How does AI help in early cancer detection?

AI contributes significantly to cancer detection by emulating the human brains information processing. In cancer diagnosis, AI analyses radiological and pathological images, learning from extensive datasets to recognise unique features associated with various cancers. This technology facilitates early detection by identifying tissue changes and potential malignancies.

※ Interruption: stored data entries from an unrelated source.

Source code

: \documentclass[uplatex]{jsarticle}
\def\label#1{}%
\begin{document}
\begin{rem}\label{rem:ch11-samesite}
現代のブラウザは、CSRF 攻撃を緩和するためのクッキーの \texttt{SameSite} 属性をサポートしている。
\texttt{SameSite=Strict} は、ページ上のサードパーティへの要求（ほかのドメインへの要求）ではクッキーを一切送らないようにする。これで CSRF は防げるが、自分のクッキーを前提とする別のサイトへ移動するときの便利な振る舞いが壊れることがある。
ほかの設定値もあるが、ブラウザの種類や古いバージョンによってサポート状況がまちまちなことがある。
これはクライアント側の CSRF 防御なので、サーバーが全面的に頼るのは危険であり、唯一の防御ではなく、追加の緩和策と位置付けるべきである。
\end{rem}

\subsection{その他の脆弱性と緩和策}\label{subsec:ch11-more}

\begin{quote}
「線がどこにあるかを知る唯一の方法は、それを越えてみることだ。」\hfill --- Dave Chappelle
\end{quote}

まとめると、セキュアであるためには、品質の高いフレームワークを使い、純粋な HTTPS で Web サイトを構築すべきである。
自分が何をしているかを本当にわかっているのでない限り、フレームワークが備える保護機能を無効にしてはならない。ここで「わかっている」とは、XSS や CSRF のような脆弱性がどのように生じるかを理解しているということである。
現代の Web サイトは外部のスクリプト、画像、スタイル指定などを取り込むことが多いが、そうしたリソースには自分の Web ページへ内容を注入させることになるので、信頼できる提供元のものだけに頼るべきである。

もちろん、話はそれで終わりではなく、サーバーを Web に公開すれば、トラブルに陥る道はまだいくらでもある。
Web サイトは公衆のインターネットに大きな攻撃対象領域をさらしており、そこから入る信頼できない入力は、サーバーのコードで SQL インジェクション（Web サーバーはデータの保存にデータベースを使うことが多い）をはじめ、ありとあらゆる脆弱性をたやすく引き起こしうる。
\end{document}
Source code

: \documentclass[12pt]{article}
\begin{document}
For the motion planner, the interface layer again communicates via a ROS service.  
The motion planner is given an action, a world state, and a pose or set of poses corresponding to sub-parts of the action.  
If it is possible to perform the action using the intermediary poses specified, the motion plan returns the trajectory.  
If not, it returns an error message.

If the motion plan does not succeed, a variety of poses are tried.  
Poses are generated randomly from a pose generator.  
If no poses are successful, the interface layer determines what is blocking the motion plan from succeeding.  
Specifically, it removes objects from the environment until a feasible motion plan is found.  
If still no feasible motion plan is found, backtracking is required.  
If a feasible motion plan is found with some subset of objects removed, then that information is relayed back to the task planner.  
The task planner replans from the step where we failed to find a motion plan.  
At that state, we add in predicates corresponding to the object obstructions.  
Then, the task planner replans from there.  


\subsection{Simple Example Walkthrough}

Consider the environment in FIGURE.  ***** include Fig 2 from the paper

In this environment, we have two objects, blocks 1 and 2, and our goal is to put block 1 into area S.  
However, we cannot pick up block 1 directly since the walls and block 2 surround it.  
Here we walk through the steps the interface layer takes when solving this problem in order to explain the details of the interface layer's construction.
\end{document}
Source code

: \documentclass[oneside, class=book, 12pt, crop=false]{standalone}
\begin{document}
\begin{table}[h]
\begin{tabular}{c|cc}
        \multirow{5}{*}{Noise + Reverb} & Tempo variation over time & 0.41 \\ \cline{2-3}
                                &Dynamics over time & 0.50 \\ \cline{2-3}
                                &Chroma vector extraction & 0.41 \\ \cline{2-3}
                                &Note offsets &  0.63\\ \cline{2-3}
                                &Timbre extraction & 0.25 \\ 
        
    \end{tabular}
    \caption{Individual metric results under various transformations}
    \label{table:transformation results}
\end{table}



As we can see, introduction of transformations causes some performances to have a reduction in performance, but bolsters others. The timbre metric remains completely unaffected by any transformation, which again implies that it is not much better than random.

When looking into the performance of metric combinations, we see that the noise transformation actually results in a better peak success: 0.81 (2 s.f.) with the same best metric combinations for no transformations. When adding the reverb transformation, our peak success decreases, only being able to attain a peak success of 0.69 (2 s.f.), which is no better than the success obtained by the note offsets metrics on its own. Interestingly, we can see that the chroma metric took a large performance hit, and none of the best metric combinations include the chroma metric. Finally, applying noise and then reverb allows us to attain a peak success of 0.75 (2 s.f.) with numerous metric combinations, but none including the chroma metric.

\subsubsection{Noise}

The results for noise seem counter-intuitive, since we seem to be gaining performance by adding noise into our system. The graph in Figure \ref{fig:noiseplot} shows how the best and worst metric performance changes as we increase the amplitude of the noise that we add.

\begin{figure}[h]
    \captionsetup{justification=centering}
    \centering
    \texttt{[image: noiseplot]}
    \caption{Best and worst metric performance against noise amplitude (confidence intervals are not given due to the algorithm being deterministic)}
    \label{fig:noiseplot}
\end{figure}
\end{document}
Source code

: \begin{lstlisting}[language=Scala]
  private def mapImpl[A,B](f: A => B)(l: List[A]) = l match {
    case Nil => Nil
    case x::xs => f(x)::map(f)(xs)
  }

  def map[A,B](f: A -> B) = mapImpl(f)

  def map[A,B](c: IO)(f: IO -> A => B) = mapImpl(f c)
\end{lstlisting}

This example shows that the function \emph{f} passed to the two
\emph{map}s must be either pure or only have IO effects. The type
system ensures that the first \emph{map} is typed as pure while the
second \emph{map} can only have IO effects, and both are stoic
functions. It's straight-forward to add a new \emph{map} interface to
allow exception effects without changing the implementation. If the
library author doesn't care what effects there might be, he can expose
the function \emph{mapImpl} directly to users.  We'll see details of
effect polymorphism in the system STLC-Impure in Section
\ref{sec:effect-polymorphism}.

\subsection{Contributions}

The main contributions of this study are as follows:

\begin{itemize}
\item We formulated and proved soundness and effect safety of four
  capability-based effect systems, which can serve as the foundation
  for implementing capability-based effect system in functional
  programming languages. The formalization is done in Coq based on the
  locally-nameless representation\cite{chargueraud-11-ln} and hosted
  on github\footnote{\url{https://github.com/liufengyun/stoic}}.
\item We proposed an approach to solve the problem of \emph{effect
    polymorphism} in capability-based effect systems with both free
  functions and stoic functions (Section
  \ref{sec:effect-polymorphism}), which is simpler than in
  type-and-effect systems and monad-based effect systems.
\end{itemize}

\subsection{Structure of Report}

Dr Suyash Kulkarni, Head of Radiodiagnosis at TMC, explained how the team employs AI in radiology. Comprehensive imaging generates longitudinal patient data, aiding in understanding behaviour, treatment response, disease recurrence, and overall survival. AI and machine learning protocols utilise this data to develop predictive models for tumour survival and guide treatment aggressiveness.

The creation of a tumour image bank involves segmenting and annotating images, outlining tumours, identifying different features, and annotating them as malignant, inflammatory, or edematous. Biopsy results, histopathology, immunohistochemistry reports, and genomic sequences are correlated with images and clinical data to develop diverse algorithms.

This approach allows TMH to develop algorithms for different tumours, assess treatment responses directly from images, and avoid unnecessary chemotherapy for predicted non-responders, offering clinical utility. Leveraging the biobank, predictive and diagnostic models are developed using thousands of breast cancer images, undergoing AI and ML analysis with technical support from partners like IIT-Bombay.

Is this technology currently in use?

Yes. TMH has already added the data of 60,000 patients into the biobank over the previous year, started using AI to reduce radiation exposure for paediatric patients undergoing CT scans.

AI Cancer Detection Screengrab from a presentation on how AI autimatically detects cancer. (Credits: Tata Memorial Hospital)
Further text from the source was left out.